En la provincia de Sichuan, China, a los pies del famoso monte budista Emei (Patrimonio de la Humanidad por la UNESCO) y a dos horas de la Base de Investigación Chengdu (hogar de los pandas en cautiverio más grandes en el mundo), encontrarás el Panda Inn, la respuesta para todos los amantes de estos esponjosos animales y un excelente sitio para relajarte.

panda-hotel-8

Te hablamos de un hotel temático y museo de pandas (el primero del mundo en su tipo), construido por el empresario Jian Qin para honrar a este símbolo de amor, felicidad, calidez y naturaleza para los chinos. Su fundador cree que estos mamíferos deberían ser no sólo para China, sino para que todos los disfruten, y que hospedarse con ellos es una excelente oportunidad para promover el espíritu panda en el orbe y crear conciencia sobre la protección del medio ambiente, reconectándote con la naturaleza y encontrando la felicidad simple y verdadera.

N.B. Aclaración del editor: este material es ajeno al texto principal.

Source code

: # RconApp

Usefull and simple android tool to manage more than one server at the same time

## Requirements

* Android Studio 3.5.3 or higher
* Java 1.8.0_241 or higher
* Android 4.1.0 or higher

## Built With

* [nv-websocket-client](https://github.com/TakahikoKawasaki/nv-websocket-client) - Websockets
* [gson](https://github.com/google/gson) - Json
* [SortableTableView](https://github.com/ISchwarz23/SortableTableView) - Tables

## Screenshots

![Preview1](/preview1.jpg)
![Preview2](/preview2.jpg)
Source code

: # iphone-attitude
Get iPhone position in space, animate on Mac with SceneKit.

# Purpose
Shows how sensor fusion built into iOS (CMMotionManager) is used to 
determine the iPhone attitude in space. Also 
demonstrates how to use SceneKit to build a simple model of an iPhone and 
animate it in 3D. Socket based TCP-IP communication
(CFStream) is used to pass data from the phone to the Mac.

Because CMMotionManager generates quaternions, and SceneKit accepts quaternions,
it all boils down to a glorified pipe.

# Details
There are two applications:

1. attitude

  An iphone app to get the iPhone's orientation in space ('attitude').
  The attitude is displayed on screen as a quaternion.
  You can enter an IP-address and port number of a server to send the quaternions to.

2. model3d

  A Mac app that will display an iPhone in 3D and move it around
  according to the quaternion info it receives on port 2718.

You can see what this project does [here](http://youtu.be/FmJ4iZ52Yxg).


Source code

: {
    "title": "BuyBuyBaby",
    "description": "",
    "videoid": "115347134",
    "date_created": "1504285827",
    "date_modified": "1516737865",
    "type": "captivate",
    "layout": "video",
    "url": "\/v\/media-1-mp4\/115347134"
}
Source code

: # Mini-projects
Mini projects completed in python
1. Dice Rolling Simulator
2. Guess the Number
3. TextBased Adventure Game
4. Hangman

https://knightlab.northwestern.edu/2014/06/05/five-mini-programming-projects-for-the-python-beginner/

¿Un panda sentado en mi cama?

¡Así es! En este complejo hotelero lo más común es que encuentres pandas en todas partes (de hecho, el personal viste de panda también); posiblemente quieran compartir la hora del té contigo, mascar bambú, recrear escenas de películas o simplemente saludarte. Como ya lo imaginarás,en sus 32 habitaciones temáticas (con ambientes que recuerdan fenómenos del pop como Sailor Moon, Dragon Ball, Kung Fu Panda, El Mago de Oz y hasta Titanic, pero con un twist), los pandas son el tema principal.

El resort basa su decoración en los colores blanco y negro, tanto en las zonas privadas como en las comunes, destacando aquí y allá con pinceladas de color que resaltan sus diseños. Si te hospedas con ellos, en tu habitación encontrarás numerosos peluches, dibujos, toallas, zapatos, pijamas, teléfonos y otros motivos relacionados con los pandas, mientras que el mobiliario imita la estética del animal, por lo que las formas redondeadas en tonos “panda” son la norma.

Pero, ¿Y qué más?

En el Panda Inn aman las ventanas; mira a través de alguna de ellas e impresiónate con las vistas del monte, uno de las Cuatro Montañas Sagradas de China, donde se edificó el primer templo budista del país (en el siglo I). Además cuentan con un restaurante que ofrece lo mejor de la gastronomía local y asiática, y un bar para que te relajes.

Y al poner pie afuera te toparás con sus bellos jardines, donde podrás beber té, jugar al ajedrez, leer y conocer el huerto de flora perteneciente a los ecosistemas del panda.

Ahora que si te cansas de tanto peluche y deseas ver pandas reales, los santuarios del panda gigante de Sichuan (donde viven alrededor de un tercio de la población mundial de esta especie, unos 1,600 ejemplares) están a unos 100 km al norte, en un viaje de dos horas en coche. Accede a la Reserva Chengdu y el Centro de Investigación. Recuerda ¡los abrazos de oso están incluidos!